O nascimento, as vicissitudes e a agonia de tão grande Estado; a crise das classes médias e suas consequências; o advento do cesarismo e o arranque derradeiro de Farsália — aquele, ensinando, de uma vez para sempre, que a liberdade se perde num momento, este, que a reconquista da liberdade é difícil e lenta; a era do Império, a sua tática administrativa, a sua corrupção, os janízaros e a ordem pública; a comédia cobarde e cínica do Senado sob os imperadores, e o desencanto da liberdade pela miragem da prosperidade e da vida fácil —, hão-de ser sempre objetos de reflexão e por vezes determinantes de atitudes. Lembremo-nos, apenas, de Oliveira Martins e da sua História da República romana...

Tudo isto, com ser excelente exercício para o estudo e ensinamento, abdica perante a magnitude da ideia do Direito. É que um povo civilizado não é o simples agregado de pessoas, nem a sua história se condensa na execução ostensiva e obstinada de planos de obras coletivas; é essencialmente uma maneira de querer e de esperar, um conjunto de valores morais e intelectuais, que orientam e medeiam a ação. De todos os impulsos da vida romana não é, porventura, o sentimento do Direito o único duradoiro e resistente, a mensagem suprema e eterna de Roma?

As construções monumentais e as boas e intermináveis estradas, mandadas fazer pelos Césares, sempre augustos para a camarilha e adulados por fazerem obra que a República não fizera — porque será que as Pirâmides do Egipto não foram edificadas em regime de liberdades públicas? — Existem hoje na evocação dos arqueólogos quando não enchem, como despojos, os museus; pelo contrário, a ideia do Direito e a luta pelo Direito foram, são e sê-lo-ão sempre, para nós, europeus, tão atuais e impulsivas como em Roma.

O prof. A. Montenegro quis apenas fazer obra de sistematização histórica e evitou, portanto, a apologia e a censura. Cumpriu o seu dever de historiador; daí o encanto do seu livro como construção intelectual. Os factos surgem e decorrem como se os movesse o imperativo finalista do Direito; e assim sistematizou a vasta matéria em dois grandes tópicos ou tendências capitais, a saber: a expansão espacial, e a evolução em profundidade.

Na dilatação espacial, isto é, na irradiação do Direito para círculos sucessivamente mais largos, o autor mostra como o Direito, que primitivamente vigorou pela autoridade social e religiosa do pater no seio de cada família, fora da qual havia o reino do facto, se estendeu ao agregado mais vasto, a que dá o nome sintético de casta, a qual, na ordem civil, generaliza concavenando-os, os direitos das diversas famílias, e na ordem política funda o patriciado, então único e verdadeiro no povo romano.

Com a aprovação das XII Tábuas surge a igualdade civil entre os romanos — a mesma norma envolve patrícios e plebeus.
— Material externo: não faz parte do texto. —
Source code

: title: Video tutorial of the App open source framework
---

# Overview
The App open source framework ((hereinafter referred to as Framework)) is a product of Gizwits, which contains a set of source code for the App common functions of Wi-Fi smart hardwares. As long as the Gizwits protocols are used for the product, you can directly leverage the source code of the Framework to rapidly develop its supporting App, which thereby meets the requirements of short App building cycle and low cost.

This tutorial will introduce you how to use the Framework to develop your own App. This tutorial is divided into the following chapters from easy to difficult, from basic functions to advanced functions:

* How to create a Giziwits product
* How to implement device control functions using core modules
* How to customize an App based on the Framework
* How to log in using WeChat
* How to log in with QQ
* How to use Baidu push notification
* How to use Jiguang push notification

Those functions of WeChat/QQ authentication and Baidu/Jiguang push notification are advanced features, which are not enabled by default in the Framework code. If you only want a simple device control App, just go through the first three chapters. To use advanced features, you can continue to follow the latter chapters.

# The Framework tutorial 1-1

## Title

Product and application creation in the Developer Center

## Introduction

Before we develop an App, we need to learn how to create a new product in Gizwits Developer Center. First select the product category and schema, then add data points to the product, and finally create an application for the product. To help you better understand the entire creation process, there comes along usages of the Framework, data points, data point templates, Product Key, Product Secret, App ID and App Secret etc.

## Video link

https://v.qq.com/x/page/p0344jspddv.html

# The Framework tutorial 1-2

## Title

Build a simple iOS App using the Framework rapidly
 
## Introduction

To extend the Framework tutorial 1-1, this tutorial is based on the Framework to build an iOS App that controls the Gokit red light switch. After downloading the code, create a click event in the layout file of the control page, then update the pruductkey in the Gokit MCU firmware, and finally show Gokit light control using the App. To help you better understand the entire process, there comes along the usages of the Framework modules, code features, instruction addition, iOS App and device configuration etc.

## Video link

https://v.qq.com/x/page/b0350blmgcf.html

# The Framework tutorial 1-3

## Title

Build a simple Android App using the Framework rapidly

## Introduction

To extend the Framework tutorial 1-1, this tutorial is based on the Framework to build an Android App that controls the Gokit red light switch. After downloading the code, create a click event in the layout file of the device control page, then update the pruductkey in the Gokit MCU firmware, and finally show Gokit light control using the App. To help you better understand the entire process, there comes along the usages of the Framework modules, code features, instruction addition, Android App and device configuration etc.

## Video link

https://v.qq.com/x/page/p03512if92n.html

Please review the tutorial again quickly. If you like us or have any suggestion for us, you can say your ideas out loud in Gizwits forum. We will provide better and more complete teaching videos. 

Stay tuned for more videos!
É que o Direito ultrapassara a casta para senhorear a comuna; mas porque a civitas representava ainda um privilégio, os povos itálicos, primeiro, depois todos os membros livres do Império conquistaram os direitos do cidadão romano. Da comuna o Direito atingira o Estado. «O direito, que regera primeiro a família, depois a casta, em seguida a comuna, cingiu enfim todo o Estado. Ao cabo de séculos de luta triunfava do privilégio a igualdade legal» —, tal é a conclusão da primeira parte.

Além da irradiação espacial, o direito romano obedeceu ao impulso de penetração, isto é, dá margem em profundidade: naquela «a civitas foi a praça a conquistar»; nesta, «foi a potestas o baluarte a desmoronar», e para aluir o absolutismo do pater, travou-se luta contra a manus, a tutela perpétua, o pátrio poder e o poder dominical».

Para surpreender esta penetração do Direito o autor conduz-nos com mestria, segurança e sedução literária ao espetáculo das transformações daquela «pequena Sociedade de costumes singelos, onde o pai velava diligente os interesses da família, e a virtuosa matrona se confinava no estreito aposento comum, entretida a fiar lã e tecer pano».